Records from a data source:

*** Block opens ***

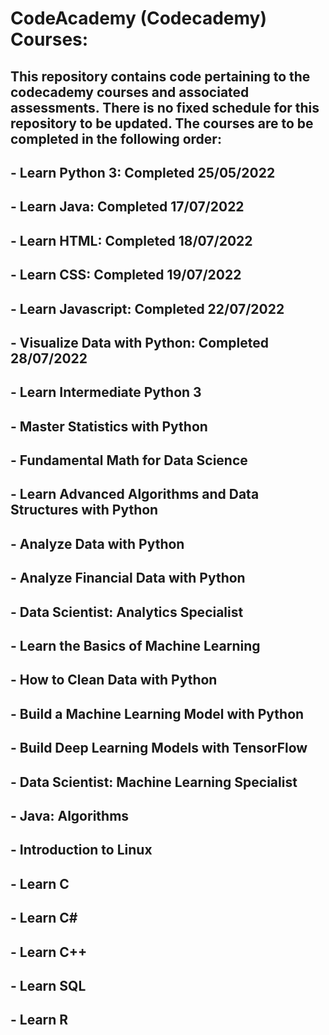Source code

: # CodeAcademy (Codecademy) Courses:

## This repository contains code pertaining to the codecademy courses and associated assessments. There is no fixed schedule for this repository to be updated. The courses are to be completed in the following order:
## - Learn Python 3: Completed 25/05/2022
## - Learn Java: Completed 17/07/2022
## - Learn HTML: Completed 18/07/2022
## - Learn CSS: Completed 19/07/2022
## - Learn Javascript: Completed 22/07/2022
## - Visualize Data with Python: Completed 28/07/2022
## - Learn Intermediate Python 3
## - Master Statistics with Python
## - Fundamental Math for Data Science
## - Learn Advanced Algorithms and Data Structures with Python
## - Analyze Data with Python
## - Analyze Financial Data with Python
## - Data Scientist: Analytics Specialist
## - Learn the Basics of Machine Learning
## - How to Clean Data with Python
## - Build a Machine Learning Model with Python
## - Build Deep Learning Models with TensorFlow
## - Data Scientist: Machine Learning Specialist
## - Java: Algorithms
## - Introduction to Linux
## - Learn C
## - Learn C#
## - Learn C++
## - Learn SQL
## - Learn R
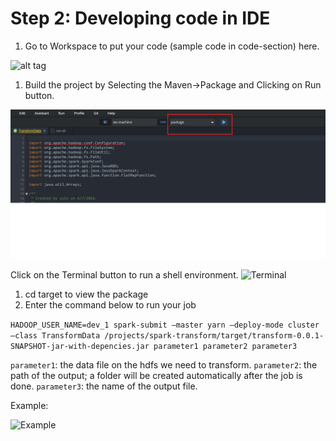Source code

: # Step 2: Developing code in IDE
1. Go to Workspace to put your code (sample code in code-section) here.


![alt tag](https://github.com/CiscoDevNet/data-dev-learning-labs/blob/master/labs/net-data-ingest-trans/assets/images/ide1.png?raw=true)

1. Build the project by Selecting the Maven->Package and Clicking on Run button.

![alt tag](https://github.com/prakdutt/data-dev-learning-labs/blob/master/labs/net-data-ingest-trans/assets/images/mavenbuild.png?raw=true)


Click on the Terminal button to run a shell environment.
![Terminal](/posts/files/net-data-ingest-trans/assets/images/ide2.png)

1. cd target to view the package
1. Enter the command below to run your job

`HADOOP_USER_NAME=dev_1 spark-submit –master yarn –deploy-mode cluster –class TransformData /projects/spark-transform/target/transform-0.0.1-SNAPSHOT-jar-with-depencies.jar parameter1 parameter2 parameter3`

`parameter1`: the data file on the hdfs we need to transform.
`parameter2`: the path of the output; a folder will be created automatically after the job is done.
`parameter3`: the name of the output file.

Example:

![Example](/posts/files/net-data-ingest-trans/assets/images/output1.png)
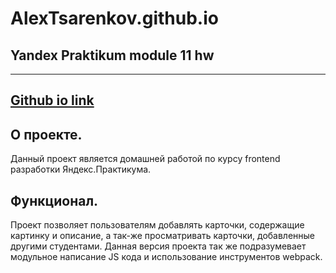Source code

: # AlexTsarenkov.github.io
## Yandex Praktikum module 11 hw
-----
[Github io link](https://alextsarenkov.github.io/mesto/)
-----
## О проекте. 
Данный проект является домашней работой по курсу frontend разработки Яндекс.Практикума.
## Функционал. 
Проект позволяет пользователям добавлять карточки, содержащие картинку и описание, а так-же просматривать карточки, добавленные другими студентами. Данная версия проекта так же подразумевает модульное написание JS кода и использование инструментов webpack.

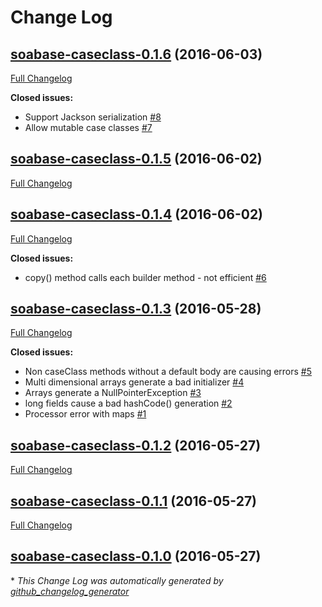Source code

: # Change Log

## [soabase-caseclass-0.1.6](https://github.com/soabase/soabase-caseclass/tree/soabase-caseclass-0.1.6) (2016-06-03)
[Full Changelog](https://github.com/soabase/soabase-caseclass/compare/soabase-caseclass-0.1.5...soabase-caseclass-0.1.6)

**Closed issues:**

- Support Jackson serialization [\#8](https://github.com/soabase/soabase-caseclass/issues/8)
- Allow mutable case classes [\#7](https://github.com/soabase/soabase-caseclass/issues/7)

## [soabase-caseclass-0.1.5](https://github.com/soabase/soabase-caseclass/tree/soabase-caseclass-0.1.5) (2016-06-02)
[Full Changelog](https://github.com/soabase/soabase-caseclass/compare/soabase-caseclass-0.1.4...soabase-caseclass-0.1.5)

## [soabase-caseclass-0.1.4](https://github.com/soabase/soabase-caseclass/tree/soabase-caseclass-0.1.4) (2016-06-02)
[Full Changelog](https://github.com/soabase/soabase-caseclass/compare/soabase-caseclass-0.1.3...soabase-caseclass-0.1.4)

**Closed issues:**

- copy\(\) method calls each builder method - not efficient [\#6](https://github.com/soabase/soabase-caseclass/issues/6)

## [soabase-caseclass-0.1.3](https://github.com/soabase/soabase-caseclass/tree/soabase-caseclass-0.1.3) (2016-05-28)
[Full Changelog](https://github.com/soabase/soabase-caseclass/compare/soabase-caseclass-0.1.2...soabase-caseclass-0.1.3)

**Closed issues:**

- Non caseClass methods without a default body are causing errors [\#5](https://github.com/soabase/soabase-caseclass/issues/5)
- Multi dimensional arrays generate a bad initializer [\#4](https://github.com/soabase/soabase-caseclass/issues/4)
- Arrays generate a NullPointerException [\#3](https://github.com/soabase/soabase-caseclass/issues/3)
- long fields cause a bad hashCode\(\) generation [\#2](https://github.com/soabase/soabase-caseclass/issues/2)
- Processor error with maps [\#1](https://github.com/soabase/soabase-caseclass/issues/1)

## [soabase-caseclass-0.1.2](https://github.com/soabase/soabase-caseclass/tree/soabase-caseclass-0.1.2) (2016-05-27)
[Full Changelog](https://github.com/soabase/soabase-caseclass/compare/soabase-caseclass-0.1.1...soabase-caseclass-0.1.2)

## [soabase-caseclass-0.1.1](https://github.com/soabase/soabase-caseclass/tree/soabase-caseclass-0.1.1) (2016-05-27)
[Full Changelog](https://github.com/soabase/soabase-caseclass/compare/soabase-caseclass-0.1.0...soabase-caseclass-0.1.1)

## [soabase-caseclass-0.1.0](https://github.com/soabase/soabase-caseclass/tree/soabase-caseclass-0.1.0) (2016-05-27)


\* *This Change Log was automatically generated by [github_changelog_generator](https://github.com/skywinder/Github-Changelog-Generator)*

*** Block closes ***

**Activity**
Filter the entries above and keep only the lines with the word "true".

**Problem solution**
![alt tag](https://github.com/CiscoDevNet/data-dev-learning-labs/blob/master/labs/net-data-ingest-trans/assets/images/ide1.png?raw=true)
![alt tag](https://github.com/prakdutt/data-dev-learning-labs/blob/master/labs/net-data-ingest-trans/assets/images/mavenbuild.png?raw=true)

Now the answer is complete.